### AIM OF THE TASK
The reply should hold only the lines below beginning at the one with "3. **B**, a solid" and ending at the one with "#### Description of files", copied exactly, with every picture left out.
***
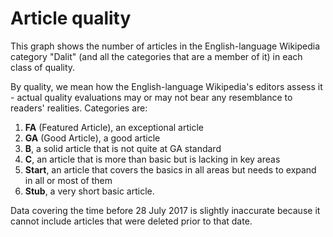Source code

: # Article quality

This graph shows the number of articles in the English-language Wikipedia category "Dalit" (and all the categories that are a member of it) in each class of quality.

By quality, we mean how the English-language Wikipedia's editors assess it - actual quality evaluations may or may not bear any resemblance to readers' realities. Categories are:

1. **FA** (Featured Article), an exceptional article
2. **GA** (Good Article), a good article
3. **B**, a solid article that is not quite at GA standard
4. **C**, an article that is more than basic but is lacking in key areas
5. **Start**, an article that covers the basics in all areas but needs to expand in all or most of them
6. **Stub**, a very short basic article.

Data covering the time before 28 July 2017 is slightly inaccurate because it cannot include articles that were deleted prior to that date.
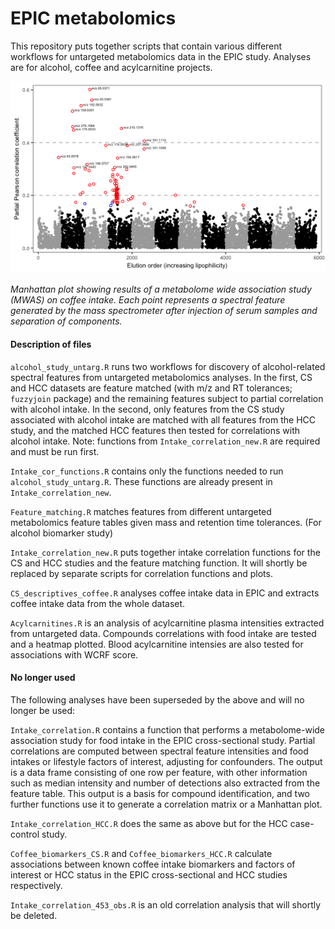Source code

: # EPIC metabolomics
This repository puts together scripts that contain various different workflows for untargeted metabolomics data in the EPIC study. Analyses are for alcohol, coffee and acylcarnitine projects.

![](manhattan2.png)

_Manhattan plot showing results of a metabolome wide association study (MWAS) on coffee intake. Each point represents a spectral feature generated by the mass spectrometer after injection of serum samples and separation of components._

#### Description of files

`alcohol_study_untarg.R` runs two workflows for discovery of alcohol-related spectral features from untargeted metabolomics analyses. In the first, CS and HCC datasets are feature matched (with m/z and RT tolerances; `fuzzyjoin` package) and the remaining features subject to partial correlation with alcohol intake. In the second, only features from the CS study associated with alcohol intake are matched with all features from the HCC study, and the matched HCC features then tested for correlations with alcohol intake. Note: functions from `Intake_correlation_new.R` are required and must be run first.

`Intake_cor_functions.R` contains only the functions needed to run `alcohol_study_untarg.R`. These functions are already present in `Intake_correlation_new`.

`Feature_matching.R` matches features from different untargeted metabolomics feature tables given mass and retention time tolerances. (For alcohol biomarker study)

`Intake_correlation_new.R` puts together intake correlation functions for the CS and HCC studies and the feature matching function. It will shortly be replaced by separate scripts for correlation functions and plots.

`CS_descriptives_coffee.R` analyses coffee intake data in EPIC and extracts coffee intake data from the whole dataset.

`Acylcarnitines.R` is an analysis of acylcarnitine plasma intensities extracted from untargeted data. Compounds correlations with food intake are tested and a heatmap plotted. Blood acylcarnitine intensies are also tested for associations with WCRF score.

#### No longer used

The following analyses have been superseded by the above and will no longer be used:

`Intake_correlation.R` contains a function that performs a metabolome-wide association study for food intake in the EPIC cross-sectional study. Partial correlations are computed between spectral feature intensities and food intakes or lifestyle factors of interest, adjusting for confounders. The output is a data frame consisting of one row per feature, with other information such as median intensity and number of detections also extracted from the feature table. This output is a basis for compound identification, and two further functions use it to generate a correlation matrix or a Manhattan plot.

`Intake_correlation_HCC.R` does the same as above but for the HCC case-control study.

`Coffee_biomarkers_CS.R` and `Coffee_biomarkers_HCC.R` calculate associations between known coffee intake biomarkers and factors of interest or HCC status in the EPIC cross-sectional and HCC studies respectively.

`Intake_correlation_453_obs.R` is an old correlation analysis that will shortly be deleted.
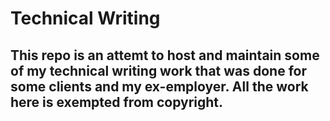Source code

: # Technical Writing
## This repo is an attemt to host and maintain some of my technical writing work that was done for some clients and my ex-employer. All the work here is exempted from copyright.
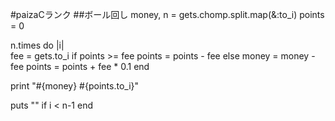 #paizaCランク
##ボール回し
  money, n = gets.chomp.split.map(&:to_i)
points = 0

n.times do |i|    
  fee = gets.to_i
  if points >= fee
    points = points - fee 
  else
    money = money - fee
    points = points + fee * 0.1
  end
  <!-- printで改行なしの出力 -->
  print "#{money} #{points.to_i}"
  <!-- ループ回数分改行を入れる -->
  puts "" if i < n-1
end


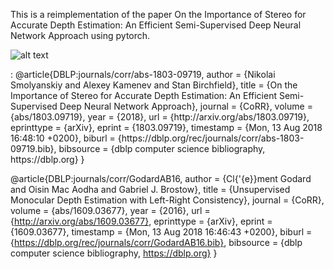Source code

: This is a reimplementation of the paper On the Importance of Stereo for Accurate Depth Estimation:
An Efficient Semi-Supervised Deep Neural Network Approach using pytorch.

![alt text](http://url/to/test_resultL_38.png)


<References>
:
@article{DBLP:journals/corr/abs-1803-09719,
  author    = {Nikolai Smolyanskiy and
               Alexey Kamenev and
               Stan Birchfield},
  title     = {On the Importance of Stereo for Accurate Depth Estimation: An Efficient
               Semi-Supervised Deep Neural Network Approach},
  journal   = {CoRR},
  volume    = {abs/1803.09719},
  year      = {2018},
  url       = {http://arxiv.org/abs/1803.09719},
  eprinttype = {arXiv},
  eprint    = {1803.09719},
  timestamp = {Mon, 13 Aug 2018 16:48:10 +0200},
  biburl    = {https://dblp.org/rec/journals/corr/abs-1803-09719.bib},
  bibsource = {dblp computer science bibliography, https://dblp.org}
}

@article{DBLP:journals/corr/GodardAB16,
  author    = {Cl{\'{e}}ment Godard and
               Oisin Mac Aodha and
               Gabriel J. Brostow},
  title     = {Unsupervised Monocular Depth Estimation with Left-Right Consistency},
  journal   = {CoRR},
  volume    = {abs/1609.03677},
  year      = {2016},
  url       = {http://arxiv.org/abs/1609.03677},
  eprinttype = {arXiv},
  eprint    = {1609.03677},
  timestamp = {Mon, 13 Aug 2018 16:46:43 +0200},
  biburl    = {https://dblp.org/rec/journals/corr/GodardAB16.bib},
  bibsource = {dblp computer science bibliography, https://dblp.org}
}

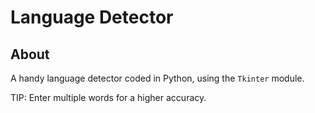 # Language Detector

## About

A handy language detector coded in Python, using the `Tkinter` module. 

TIP: Enter multiple words for a higher accuracy.
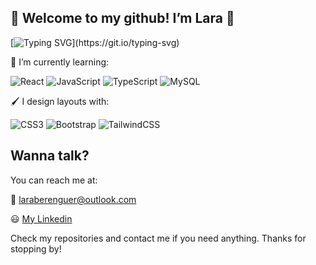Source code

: ## 👋 Welcome to my github! I’m Lara 👋 

[![Typing SVG](https://readme-typing-svg.demolab.com?font=Fira+Code&size=15&pause=1000&color=000000&background=0087FF00&width=435&lines=I'm+a+frontend+developer!)](https://git.io/typing-svg)

🌱 I’m currently learning:

![React](https://img.shields.io/badge/react-%2320232a.svg?style=for-the-badge&logo=react&logoColor=%2361DAFB) ![JavaScript](https://img.shields.io/badge/javascript-%23323330.svg?style=for-the-badge&logo=javascript&logoColor=%23F7DF1E) ![TypeScript](https://img.shields.io/badge/typescript-%23007ACC.svg?style=for-the-badge&logo=typescript&logoColor=white) ![MySQL](https://img.shields.io/badge/mysql-4479A1.svg?style=for-the-badge&logo=mysql&logoColor=white)

🖌️ I design layouts with:

![CSS3](https://img.shields.io/badge/css3-%231572B6.svg?style=for-the-badge&logo=css3&logoColor=white) ![Bootstrap](https://img.shields.io/badge/bootstrap-%238511FA.svg?style=for-the-badge&logo=bootstrap&logoColor=white) ![TailwindCSS](https://img.shields.io/badge/tailwindcss-%2338B2AC.svg?style=for-the-badge&logo=tailwind-css&logoColor=white) 
 
## Wanna talk?
You can reach me at:

📧 laraberenguer@outlook.com

😃 [My Linkedin](https://www.linkedin.com/in/lara-berenguer-calvo/)

Check my repositories and contact me if you need anything. Thanks for stopping by!


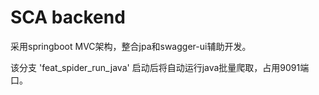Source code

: # SCA backend

采用springboot MVC架构，整合jpa和swagger-ui辅助开发。

该分支 'feat_spider_run_java' 启动后将自动运行java批量爬取，占用9091端口。
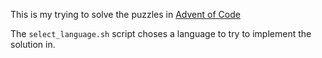 This is my trying to solve the puzzles in [Advent of Code](https://adventofcode.com/2022/)

The `select_language.sh` script choses a language to try to implement the solution in.
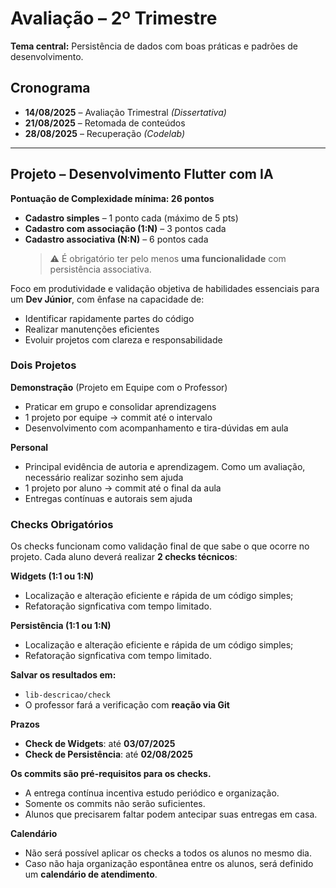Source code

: # Avaliação – 2º Trimestre
**Tema central:** Persistência de dados com boas práticas e padrões de desenvolvimento.

## Cronograma

- **14/08/2025** – Avaliação Trimestral *(Dissertativa)*
- **21/08/2025** – Retomada de conteúdos  
- **28/08/2025** – Recuperação *(Codelab)*

---

## Projeto – Desenvolvimento Flutter com IA

**Pontuação de Complexidade mínima: 26 pontos**
- **Cadastro simples** – 1 ponto cada (máximo de 5 pts)
- **Cadastro com associação (1:N)** – 3 pontos cada
- **Cadastro associativa (N:N)** – 6 pontos cada  
  > ⚠️ É obrigatório ter pelo menos **uma funcionalidade** com persistência associativa.

Foco em produtividade e validação objetiva de habilidades essenciais para um **Dev Júnior**, com ênfase na capacidade de:

- Identificar rapidamente partes do código
- Realizar manutenções eficientes
- Evoluir projetos com clareza e responsabilidade

### Dois Projetos
**Demonstração** (Projeto em Equipe com o Professor)
- Praticar em grupo e consolidar aprendizagens  
- 1 projeto por equipe → commit até o intervalo   
- Desenvolvimento com acompanhamento e tira-dúvidas em aula   
  
**Personal**
- Principal evidência de autoria e aprendizagem. Como um avaliação, necessário realizar sozinho sem ajuda  
- 1 projeto por aluno → commit até o final da aula  
- Entregas contínuas e autorais sem ajuda  

### Checks Obrigatórios
Os checks funcionam como validação final de que sabe o que ocorre no projeto. Cada aluno deverá realizar **2 checks técnicos**:
  
**Widgets (1:1 ou 1:N)**
- Localização e alteração eficiente e rápida de um código simples;    
- Refatoração signficativa com tempo limitado.    
  
**Persistência (1:1 ou 1:N)** 
- Localização e alteração eficiente e rápida de um código simples;    
- Refatoração signficativa com tempo limitado.      
  
**Salvar os resultados em:**  
- `lib-descricao/check`
- O professor fará a verificação com **reação via Git**
  
**Prazos**
- **Check de Widgets**: até **03/07/2025**  
- **Check de Persistência**: até **02/08/2025**  
  
**Os commits são pré-requisitos para os checks.**  
- A entrega contínua incentiva estudo periódico e organização.  
- Somente os commits não serão suficientes.
- Alunos que precisarem faltar podem antecipar suas entregas em casa.
  
**Calendário**
- Não será possível aplicar os checks a todos os alunos no mesmo dia.  
- Caso não haja organização espontânea entre os alunos, será definido um **calendário de atendimento**.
***
### OUTPUT OF THE EXERCISE
3. **B**, a solid article that is not quite at GA standard
4. **C**, an article that is more than basic but is lacking in key areas
5. **Start**, an article that covers the basics in all areas but needs to expand in all or most of them
6. **Stub**, a very short basic article.

Data covering the time before 28 July 2017 is slightly inaccurate because it cannot include articles that were deleted prior to that date.
Source code

: # EPIC metabolomics
This repository puts together scripts that contain various different workflows for untargeted metabolomics data in the EPIC study. Analyses are for alcohol, coffee and acylcarnitine projects.

![](manhattan2.png)

_Manhattan plot showing results of a metabolome wide association study (MWAS) on coffee intake. Each point represents a spectral feature generated by the mass spectrometer after injection of serum samples and separation of components._

#### Description of files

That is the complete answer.